Room: Exhibit Hall | Forum 6
Purpose: In this study, we retrospectively evaluated the value of pre-treatment computed tomography (CT)-based radiomics features in prediction brain metastasis (BM) for small cell lung cancer (SCLC) patients
Methods: Totally, 129 patients were enrolled in this study. Clinical and pathological features were obtained from medical records and database. The phenotype of the primary tumor was quantified on pre-treatment CT scans by 435 radiomics features, which was extracted from segmented volumes of each tumor. 62 of these, which were considered stable and independent features, were included in this analysis.Univariate and multivariate analysis was performed to evaluate radiomics performance using the concordance index (CI).

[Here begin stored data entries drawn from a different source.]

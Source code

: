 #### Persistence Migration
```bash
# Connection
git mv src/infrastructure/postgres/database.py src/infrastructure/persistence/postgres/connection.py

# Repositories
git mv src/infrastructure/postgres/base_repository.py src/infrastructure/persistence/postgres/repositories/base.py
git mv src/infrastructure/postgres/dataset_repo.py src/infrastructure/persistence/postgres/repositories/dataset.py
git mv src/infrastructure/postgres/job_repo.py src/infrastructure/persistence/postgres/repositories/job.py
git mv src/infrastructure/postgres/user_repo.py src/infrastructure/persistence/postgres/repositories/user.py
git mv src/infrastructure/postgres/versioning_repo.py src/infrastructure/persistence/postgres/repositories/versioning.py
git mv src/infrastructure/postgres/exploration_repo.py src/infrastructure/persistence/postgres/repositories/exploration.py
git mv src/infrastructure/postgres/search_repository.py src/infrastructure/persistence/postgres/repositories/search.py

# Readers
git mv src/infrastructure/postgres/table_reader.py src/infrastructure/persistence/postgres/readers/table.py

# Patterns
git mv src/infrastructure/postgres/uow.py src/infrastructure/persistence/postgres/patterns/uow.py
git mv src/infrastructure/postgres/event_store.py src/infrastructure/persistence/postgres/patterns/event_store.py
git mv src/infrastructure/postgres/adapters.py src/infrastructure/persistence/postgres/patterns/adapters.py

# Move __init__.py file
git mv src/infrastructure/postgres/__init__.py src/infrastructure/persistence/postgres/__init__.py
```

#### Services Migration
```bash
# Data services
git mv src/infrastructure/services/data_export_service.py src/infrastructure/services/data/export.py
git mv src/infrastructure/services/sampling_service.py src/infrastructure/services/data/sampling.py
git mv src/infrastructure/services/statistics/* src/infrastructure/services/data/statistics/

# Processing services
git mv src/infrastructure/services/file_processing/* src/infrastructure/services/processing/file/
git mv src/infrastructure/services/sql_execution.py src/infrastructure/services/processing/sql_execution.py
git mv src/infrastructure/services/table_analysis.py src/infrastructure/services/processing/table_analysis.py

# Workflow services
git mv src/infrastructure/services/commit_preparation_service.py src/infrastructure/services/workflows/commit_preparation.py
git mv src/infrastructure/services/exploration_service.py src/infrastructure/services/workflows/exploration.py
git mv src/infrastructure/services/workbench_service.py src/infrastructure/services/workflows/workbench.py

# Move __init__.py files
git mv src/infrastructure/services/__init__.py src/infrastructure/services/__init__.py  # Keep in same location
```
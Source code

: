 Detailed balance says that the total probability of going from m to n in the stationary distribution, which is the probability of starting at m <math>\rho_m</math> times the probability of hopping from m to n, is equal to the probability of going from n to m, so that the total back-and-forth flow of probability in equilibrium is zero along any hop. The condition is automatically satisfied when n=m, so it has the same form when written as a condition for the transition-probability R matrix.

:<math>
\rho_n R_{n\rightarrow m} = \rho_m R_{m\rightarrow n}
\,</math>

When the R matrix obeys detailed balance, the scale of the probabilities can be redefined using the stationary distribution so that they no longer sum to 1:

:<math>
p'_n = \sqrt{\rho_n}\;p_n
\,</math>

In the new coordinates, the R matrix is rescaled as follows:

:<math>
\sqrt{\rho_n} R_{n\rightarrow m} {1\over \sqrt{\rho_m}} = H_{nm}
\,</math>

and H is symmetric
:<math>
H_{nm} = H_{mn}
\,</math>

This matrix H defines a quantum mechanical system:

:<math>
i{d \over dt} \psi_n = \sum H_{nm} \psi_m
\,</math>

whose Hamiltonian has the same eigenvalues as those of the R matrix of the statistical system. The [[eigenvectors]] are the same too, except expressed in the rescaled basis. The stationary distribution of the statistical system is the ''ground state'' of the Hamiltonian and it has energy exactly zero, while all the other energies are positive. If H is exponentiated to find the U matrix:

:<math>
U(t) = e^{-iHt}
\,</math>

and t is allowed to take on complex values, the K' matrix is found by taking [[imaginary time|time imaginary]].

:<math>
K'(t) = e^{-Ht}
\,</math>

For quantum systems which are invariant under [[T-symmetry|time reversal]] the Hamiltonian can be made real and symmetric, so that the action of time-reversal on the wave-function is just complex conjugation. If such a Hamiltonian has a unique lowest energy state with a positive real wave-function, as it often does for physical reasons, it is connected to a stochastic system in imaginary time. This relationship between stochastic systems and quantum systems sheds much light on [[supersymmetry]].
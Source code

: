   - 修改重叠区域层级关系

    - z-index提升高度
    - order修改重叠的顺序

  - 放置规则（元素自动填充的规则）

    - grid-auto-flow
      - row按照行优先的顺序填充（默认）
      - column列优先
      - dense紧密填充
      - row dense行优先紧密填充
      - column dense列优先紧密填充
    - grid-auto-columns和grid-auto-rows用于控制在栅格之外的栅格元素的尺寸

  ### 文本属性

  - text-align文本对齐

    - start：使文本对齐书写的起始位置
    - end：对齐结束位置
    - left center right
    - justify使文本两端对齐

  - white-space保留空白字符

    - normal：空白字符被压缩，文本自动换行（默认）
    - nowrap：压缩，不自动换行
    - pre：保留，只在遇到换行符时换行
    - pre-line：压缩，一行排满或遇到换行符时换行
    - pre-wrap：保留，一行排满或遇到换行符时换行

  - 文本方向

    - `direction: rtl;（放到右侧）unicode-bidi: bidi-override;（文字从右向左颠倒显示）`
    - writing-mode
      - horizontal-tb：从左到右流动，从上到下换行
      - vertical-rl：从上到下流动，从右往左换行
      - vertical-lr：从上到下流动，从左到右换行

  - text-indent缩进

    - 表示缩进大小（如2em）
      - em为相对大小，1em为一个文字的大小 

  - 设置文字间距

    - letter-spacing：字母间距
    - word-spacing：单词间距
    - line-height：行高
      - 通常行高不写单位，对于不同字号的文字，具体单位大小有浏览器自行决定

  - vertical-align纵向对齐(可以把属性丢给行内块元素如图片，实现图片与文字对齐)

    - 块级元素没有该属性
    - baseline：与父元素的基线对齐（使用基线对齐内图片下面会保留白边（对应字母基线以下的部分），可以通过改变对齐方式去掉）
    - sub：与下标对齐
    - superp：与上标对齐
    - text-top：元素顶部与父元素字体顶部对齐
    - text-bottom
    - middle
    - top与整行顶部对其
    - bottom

Results: High level of NSE(OR = 1.945,p = 0.014), differentiation(OR = 1.654,p < 0.001)and smoking status (OR = 1.452,p = 0.032)were independent clinical and pathological factors for brain metastasis prediction. Statistically significant differences were found in 21 radiomics features between brain metastasis and non-brain metastasis groups in univariate analysis (CI = 0.642, p = 0.031). A multiple logistic regression model illustrated that adding radiomics features to a clinical model resulted in a significant improvement of predicting power, the AUC increased from 0.682 to 0.711 (p = 0.023).
Conclusion: This study shown that radiomics features could capture useful information about tumor phenotype, and the model we discovered can be used to predict predictive brain metastasis through pre-treatment CT in SCLC patients. In our future work we focus on inner and external validations for this model.